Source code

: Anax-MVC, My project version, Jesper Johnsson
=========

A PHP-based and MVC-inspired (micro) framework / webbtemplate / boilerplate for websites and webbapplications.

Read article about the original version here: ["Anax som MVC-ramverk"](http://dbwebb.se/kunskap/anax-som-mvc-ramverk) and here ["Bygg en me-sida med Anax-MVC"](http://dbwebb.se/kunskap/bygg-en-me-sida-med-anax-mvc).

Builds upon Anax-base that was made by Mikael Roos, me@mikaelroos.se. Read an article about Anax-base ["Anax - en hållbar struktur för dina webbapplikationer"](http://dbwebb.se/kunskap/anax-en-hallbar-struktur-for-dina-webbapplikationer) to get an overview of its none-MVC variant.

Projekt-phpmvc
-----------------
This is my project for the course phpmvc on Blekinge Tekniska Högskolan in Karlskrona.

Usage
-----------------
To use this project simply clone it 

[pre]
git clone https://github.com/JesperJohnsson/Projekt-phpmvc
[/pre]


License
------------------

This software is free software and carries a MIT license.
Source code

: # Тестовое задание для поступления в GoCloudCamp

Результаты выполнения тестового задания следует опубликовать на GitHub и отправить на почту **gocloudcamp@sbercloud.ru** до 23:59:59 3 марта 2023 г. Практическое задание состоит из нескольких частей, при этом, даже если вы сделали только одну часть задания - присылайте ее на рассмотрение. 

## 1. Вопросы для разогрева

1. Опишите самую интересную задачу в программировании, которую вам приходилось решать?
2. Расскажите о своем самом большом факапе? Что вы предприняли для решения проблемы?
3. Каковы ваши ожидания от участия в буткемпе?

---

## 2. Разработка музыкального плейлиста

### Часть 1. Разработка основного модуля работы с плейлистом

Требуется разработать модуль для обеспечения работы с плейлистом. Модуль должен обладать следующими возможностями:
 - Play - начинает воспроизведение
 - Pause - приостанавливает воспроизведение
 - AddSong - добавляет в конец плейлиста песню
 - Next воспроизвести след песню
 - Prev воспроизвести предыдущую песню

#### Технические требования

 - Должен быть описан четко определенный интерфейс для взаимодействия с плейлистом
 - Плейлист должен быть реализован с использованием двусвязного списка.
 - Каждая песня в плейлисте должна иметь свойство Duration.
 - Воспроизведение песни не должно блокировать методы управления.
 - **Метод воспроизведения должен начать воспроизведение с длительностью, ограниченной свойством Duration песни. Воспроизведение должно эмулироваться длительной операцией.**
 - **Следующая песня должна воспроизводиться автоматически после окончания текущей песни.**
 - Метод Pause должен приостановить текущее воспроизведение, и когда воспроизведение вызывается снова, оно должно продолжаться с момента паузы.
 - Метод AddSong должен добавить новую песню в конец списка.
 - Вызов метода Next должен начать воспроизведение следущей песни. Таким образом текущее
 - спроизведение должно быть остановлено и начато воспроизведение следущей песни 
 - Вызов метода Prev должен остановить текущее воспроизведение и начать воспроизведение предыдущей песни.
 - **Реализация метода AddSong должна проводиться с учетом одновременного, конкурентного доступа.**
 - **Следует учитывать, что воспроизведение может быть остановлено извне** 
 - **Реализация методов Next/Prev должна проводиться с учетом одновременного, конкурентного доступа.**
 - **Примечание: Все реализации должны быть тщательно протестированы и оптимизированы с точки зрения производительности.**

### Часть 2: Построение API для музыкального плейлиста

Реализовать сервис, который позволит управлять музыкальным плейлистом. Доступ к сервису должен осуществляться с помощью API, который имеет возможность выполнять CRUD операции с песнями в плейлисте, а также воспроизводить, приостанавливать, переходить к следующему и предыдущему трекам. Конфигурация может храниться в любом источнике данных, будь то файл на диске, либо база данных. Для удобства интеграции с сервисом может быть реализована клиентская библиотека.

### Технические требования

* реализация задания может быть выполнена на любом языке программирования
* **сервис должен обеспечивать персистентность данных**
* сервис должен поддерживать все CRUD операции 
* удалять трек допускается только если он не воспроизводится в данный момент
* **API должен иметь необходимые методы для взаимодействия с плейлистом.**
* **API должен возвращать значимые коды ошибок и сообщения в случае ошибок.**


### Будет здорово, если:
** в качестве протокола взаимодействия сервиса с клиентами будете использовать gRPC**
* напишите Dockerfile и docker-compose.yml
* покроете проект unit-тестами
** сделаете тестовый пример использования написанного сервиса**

= = = =

Within the data above, the lines from the one with "- Метод AddSong" to the one with "- **Реализация метода" must be repeated exactly; no other line belongs in the answer.

 - Метод AddSong должен добавить новую песню в конец списка.
 - Вызов метода Next должен начать воспроизведение следущей песни. Таким образом текущее
 - спроизведение должно быть остановлено и начато воспроизведение следущей песни 
 - Вызов метода Prev должен остановить текущее воспроизведение и начать воспроизведение предыдущей песни.
 - **Реализация метода AddSong должна проводиться с учетом одновременного, конкурентного доступа.**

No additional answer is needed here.